Start of Extracted entries

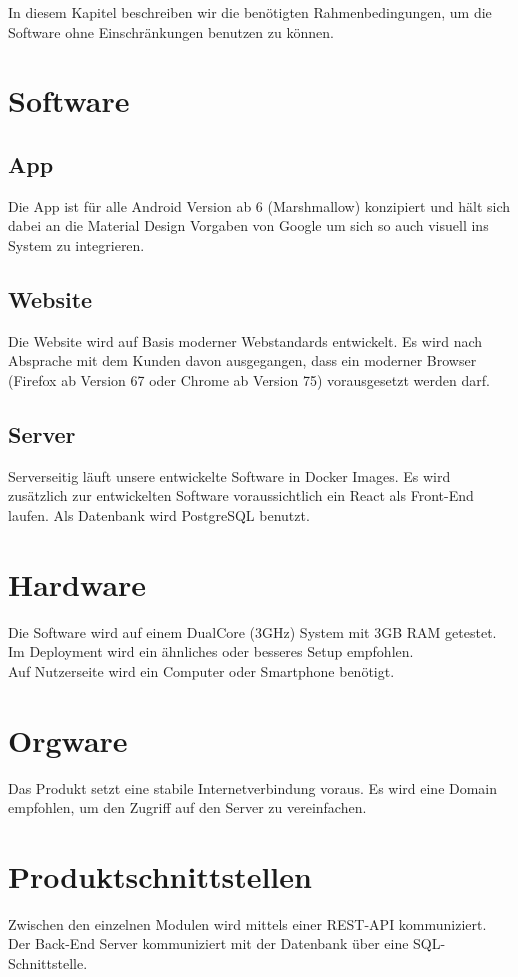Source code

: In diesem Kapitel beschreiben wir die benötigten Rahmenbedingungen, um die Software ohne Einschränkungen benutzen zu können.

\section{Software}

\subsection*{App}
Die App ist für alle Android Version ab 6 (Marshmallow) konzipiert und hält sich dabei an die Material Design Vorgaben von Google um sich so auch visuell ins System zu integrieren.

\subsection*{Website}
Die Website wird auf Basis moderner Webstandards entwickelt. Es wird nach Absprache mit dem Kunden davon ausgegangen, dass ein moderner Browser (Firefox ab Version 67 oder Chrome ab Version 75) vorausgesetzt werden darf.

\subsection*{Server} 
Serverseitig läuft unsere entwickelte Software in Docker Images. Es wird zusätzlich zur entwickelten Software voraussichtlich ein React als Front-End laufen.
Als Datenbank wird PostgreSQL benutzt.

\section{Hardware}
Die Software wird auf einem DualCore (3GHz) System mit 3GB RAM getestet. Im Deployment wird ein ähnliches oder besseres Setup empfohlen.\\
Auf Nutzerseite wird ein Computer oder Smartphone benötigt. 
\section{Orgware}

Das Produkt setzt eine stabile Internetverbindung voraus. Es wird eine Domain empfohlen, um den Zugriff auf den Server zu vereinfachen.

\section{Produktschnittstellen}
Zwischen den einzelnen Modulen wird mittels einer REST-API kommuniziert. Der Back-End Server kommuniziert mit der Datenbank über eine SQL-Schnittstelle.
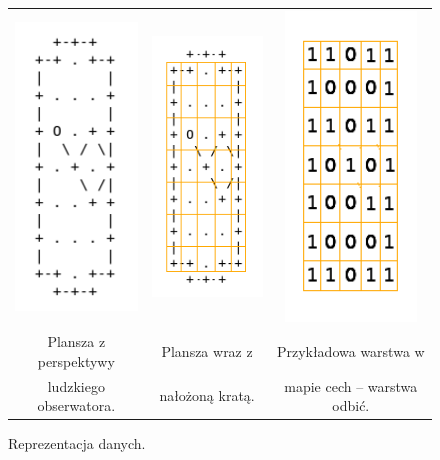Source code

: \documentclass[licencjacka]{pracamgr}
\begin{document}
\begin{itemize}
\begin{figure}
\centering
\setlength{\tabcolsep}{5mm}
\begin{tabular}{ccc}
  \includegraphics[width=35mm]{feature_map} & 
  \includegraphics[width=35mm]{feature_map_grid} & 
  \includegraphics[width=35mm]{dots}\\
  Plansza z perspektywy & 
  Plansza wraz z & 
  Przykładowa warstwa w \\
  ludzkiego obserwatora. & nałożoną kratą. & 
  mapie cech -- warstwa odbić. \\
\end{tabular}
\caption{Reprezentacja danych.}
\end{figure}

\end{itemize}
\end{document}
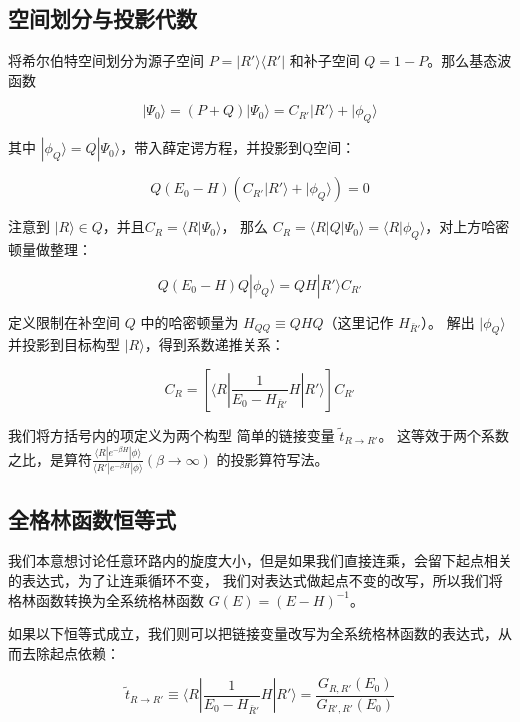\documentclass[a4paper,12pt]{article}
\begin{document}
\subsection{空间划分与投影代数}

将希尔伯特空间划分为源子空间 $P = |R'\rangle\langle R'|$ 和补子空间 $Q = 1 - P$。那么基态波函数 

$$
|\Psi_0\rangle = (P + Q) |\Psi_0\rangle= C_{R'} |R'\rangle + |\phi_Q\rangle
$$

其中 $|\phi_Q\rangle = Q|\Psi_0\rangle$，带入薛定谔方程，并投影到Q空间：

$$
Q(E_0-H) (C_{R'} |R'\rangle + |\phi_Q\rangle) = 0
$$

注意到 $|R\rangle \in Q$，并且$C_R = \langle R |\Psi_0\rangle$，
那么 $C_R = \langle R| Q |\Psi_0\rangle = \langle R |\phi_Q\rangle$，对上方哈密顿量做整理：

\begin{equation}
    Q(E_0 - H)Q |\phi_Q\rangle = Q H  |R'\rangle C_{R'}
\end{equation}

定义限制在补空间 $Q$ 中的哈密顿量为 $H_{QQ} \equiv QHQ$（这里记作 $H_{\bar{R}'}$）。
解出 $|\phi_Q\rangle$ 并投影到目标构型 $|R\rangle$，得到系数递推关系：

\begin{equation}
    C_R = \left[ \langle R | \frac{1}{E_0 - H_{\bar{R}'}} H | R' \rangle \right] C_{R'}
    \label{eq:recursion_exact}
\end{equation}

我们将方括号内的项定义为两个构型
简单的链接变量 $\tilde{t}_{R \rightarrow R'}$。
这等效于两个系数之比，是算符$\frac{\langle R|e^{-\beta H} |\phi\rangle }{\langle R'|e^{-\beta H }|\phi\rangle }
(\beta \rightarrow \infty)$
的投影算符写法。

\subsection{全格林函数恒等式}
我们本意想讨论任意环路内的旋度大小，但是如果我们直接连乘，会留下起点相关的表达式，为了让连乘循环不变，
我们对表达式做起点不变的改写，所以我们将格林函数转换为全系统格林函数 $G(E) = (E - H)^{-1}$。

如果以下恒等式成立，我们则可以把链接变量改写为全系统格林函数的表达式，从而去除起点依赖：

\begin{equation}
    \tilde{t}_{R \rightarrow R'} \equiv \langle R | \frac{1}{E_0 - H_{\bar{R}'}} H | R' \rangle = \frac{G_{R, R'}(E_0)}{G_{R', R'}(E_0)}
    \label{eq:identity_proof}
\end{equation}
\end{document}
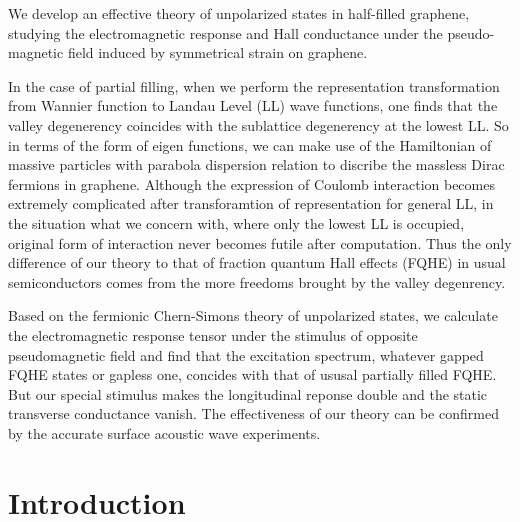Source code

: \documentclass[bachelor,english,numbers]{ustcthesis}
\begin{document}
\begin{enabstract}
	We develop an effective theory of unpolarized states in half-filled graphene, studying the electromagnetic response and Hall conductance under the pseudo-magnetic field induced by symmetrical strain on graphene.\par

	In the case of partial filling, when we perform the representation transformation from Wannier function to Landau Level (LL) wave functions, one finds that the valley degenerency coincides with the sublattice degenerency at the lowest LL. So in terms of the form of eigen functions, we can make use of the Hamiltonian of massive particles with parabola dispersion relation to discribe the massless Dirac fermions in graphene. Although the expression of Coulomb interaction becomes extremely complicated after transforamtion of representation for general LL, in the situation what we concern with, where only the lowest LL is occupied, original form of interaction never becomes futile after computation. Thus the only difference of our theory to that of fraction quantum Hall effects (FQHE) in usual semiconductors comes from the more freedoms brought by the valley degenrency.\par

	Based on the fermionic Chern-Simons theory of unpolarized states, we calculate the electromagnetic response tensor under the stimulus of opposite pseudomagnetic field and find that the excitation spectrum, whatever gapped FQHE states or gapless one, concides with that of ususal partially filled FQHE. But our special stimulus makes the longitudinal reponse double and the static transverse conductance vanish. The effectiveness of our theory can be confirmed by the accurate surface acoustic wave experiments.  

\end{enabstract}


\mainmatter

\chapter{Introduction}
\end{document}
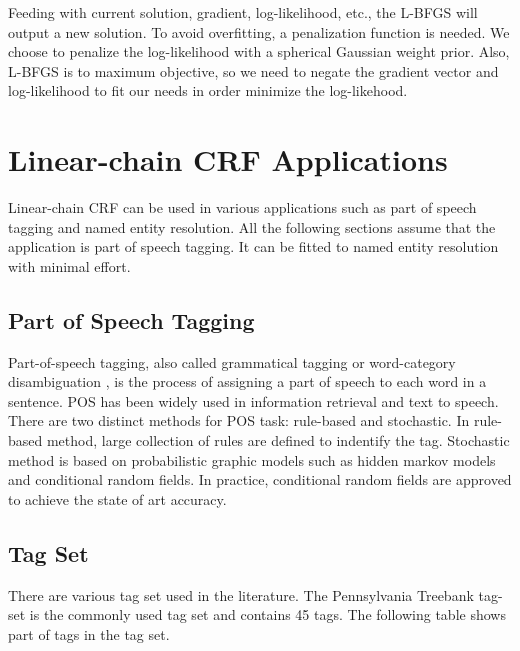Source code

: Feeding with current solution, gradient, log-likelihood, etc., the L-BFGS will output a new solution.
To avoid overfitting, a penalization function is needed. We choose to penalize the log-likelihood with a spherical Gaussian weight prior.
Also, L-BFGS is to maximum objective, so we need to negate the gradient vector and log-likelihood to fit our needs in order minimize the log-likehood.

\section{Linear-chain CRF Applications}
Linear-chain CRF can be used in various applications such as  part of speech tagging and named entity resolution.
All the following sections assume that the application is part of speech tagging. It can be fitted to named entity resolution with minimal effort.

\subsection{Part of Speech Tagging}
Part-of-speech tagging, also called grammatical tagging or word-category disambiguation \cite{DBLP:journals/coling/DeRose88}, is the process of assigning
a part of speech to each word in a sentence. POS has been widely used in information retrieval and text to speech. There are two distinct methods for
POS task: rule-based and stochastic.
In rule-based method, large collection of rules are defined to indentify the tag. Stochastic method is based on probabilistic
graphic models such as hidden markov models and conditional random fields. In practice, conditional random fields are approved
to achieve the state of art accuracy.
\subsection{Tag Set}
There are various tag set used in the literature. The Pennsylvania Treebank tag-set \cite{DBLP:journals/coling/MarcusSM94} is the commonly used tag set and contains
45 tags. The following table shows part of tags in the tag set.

End of Extracted entries

Exercise. Collect, from the material above, every line containing the word "cite".

Solution for this exercise.
Part-of-speech tagging, also called grammatical tagging or word-category disambiguation \cite{DBLP:journals/coling/DeRose88}, is the process of assigning
There are various tag set used in the literature. The Pennsylvania Treebank tag-set \cite{DBLP:journals/coling/MarcusSM94} is the commonly used tag set and contains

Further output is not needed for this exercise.